I am about to have a delightful breakfast in the terrace of my hotel in Bali, which is adjacent to some fastidiously manicured rice terraces. The early morning sun shines on the water that fills the paddies. I have just taken a short walk around the terraces to photograph the reflections of the seedlings on the muddy water, and have returned to the table for a hearty Indonesian breakfast.
A waiter comes to my table, he has obviously been trained to have a personal approach to each guest, as he greets me warmly.
Waiter: Hello Mister Marco, so you are from Belgium?

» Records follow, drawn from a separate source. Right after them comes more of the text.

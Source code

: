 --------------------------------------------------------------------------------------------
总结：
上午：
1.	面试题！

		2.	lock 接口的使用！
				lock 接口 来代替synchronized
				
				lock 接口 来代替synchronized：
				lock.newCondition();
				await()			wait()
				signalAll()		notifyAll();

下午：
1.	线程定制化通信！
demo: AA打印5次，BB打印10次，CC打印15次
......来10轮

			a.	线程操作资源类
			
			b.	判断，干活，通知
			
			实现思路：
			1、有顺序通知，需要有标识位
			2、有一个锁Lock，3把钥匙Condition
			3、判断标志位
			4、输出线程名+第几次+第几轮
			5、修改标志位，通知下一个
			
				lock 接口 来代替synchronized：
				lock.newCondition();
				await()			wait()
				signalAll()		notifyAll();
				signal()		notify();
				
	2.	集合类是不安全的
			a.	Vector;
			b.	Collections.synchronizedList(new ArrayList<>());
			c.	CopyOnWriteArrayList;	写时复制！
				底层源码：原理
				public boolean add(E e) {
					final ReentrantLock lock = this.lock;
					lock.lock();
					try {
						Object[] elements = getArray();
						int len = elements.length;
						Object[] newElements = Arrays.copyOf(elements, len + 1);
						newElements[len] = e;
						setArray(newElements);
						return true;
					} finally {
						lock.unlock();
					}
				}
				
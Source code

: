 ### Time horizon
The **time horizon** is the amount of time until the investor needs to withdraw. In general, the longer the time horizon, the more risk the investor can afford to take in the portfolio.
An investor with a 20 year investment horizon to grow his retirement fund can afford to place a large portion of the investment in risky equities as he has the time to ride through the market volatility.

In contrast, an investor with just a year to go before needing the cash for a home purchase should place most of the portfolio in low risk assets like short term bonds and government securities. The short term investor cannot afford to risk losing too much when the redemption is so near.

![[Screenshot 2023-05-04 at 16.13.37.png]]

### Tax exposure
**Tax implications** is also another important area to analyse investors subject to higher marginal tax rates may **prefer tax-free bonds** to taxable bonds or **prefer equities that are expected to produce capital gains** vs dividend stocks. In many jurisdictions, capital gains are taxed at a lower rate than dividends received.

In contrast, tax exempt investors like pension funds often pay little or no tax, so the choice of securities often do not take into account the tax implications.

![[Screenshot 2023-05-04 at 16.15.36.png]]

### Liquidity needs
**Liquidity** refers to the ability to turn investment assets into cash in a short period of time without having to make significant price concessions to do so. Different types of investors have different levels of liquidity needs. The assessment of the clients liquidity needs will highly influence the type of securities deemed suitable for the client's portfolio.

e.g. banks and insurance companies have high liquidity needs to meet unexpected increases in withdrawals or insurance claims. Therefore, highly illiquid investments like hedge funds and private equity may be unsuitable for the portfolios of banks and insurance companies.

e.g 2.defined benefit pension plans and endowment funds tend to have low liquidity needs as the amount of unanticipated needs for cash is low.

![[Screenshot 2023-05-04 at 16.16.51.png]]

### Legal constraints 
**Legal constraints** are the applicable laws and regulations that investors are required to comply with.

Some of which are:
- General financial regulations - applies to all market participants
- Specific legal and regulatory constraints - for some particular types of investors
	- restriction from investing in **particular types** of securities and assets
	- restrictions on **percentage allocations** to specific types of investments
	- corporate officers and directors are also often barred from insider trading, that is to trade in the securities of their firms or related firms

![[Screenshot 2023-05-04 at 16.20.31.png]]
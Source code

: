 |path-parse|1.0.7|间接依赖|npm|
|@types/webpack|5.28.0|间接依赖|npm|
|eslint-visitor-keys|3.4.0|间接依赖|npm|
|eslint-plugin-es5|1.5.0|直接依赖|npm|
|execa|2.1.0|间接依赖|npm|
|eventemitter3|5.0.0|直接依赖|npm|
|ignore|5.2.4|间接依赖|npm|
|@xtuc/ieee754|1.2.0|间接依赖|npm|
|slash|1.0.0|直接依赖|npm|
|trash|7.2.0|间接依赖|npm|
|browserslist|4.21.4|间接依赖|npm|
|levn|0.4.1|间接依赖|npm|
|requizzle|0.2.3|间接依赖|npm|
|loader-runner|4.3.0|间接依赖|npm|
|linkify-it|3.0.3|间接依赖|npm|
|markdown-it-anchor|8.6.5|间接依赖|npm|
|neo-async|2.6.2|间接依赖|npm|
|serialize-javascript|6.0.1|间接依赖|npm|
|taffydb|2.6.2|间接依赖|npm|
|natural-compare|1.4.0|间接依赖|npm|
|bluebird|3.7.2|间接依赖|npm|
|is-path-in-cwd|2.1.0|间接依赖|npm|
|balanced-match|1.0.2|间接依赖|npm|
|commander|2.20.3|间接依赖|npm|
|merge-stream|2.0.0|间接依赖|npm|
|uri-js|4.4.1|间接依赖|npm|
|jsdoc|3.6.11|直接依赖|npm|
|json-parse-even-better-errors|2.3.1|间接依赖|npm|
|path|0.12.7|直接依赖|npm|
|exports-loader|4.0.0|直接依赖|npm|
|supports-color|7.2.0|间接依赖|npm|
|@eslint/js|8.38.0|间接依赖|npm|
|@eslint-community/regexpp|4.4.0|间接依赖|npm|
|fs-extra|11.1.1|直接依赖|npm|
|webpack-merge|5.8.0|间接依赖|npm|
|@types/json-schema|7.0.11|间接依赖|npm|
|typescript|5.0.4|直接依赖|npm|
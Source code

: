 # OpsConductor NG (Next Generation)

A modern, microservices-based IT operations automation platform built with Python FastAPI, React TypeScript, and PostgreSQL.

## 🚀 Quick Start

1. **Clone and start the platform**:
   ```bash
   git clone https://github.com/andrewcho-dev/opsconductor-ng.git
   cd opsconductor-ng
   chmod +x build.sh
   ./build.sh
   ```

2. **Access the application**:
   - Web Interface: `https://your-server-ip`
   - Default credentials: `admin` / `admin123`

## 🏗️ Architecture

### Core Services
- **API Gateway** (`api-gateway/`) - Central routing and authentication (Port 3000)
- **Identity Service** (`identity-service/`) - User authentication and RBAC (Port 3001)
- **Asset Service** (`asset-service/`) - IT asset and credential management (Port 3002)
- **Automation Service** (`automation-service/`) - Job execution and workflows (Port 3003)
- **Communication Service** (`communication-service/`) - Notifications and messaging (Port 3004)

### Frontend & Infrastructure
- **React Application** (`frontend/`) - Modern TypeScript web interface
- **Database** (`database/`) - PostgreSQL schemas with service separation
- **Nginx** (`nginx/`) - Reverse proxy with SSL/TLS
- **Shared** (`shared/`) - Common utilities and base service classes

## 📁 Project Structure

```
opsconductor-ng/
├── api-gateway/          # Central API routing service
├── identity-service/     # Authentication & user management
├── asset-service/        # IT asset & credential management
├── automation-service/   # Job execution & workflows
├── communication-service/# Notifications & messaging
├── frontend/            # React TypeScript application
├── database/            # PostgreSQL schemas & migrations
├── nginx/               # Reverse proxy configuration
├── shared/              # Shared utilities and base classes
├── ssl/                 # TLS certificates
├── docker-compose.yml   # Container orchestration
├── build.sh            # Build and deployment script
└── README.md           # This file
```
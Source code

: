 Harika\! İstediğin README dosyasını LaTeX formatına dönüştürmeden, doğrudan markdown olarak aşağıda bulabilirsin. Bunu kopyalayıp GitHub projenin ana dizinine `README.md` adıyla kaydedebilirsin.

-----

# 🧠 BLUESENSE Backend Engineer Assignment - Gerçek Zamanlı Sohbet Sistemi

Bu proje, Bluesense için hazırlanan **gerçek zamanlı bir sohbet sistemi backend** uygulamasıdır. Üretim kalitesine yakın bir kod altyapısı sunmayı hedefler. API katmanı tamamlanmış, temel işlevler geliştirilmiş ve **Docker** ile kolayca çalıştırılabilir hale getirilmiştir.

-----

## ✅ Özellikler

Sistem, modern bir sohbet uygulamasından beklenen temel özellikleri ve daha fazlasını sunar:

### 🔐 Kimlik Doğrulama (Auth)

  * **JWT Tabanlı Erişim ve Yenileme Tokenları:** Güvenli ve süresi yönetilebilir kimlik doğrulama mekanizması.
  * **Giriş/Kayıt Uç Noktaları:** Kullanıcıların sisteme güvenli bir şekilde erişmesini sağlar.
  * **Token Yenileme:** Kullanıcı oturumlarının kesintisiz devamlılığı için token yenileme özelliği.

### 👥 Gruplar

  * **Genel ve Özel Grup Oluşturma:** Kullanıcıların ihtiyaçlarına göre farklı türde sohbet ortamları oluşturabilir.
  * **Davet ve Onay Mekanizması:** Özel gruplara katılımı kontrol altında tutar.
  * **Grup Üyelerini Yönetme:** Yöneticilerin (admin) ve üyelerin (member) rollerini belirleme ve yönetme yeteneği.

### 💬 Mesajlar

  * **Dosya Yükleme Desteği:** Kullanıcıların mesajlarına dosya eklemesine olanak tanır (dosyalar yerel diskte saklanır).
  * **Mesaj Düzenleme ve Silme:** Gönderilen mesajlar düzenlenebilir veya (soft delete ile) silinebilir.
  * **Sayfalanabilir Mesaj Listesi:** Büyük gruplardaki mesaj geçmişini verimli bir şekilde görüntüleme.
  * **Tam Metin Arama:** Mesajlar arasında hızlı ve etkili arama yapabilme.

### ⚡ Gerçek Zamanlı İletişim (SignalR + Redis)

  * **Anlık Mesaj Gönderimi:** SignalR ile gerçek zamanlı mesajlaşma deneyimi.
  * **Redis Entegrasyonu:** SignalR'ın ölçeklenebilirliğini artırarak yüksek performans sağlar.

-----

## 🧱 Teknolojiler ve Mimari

Me: Hi, good morning, yes, well I live there but I am Italian.
W: Oh I see, so Belgium is near Italy?
M: Well kind of, it's a two-hour flight, Belgium is on the Atlantic coast in the North of Europe.
W: Oh I see, on the Atlantic, so is it near Canada?
M: No no, it's in Europe, between France and Germany.
W: Ah ok. I thought it was landlocked. I once flew over the Atlantic, I remember it's extremely deep. And the waves are huge! But France and Italy are the same right?
M: Not really, different countries, though we are all in Europe now: no borders, same money, most laws are the same.
W: So it is the same.
M: Ah well yes I suppose in a way it is.
W: And Belgium too?
M: Yes of course, Belgium too.
He may not know Belgium's exact position on the map, but he clearly knows about the Atlantic. How could he guess the depth of the ocean and size up the waves from an airliner is anyone's guess. But he understands Europe as well as any of us who live there.
The conversation is very useful for me: it drives the point home that I, really, have no homeland. My roots are weaker than those of the rice seedlings that bend in the light morning wind. Do I have an identity? Do I really need one? Do I care? Not really. I suppose I just have multiple identities, and it's too complicated to explain over breakfast.
Lesson learned: keep it simple when trying to explain where you come from.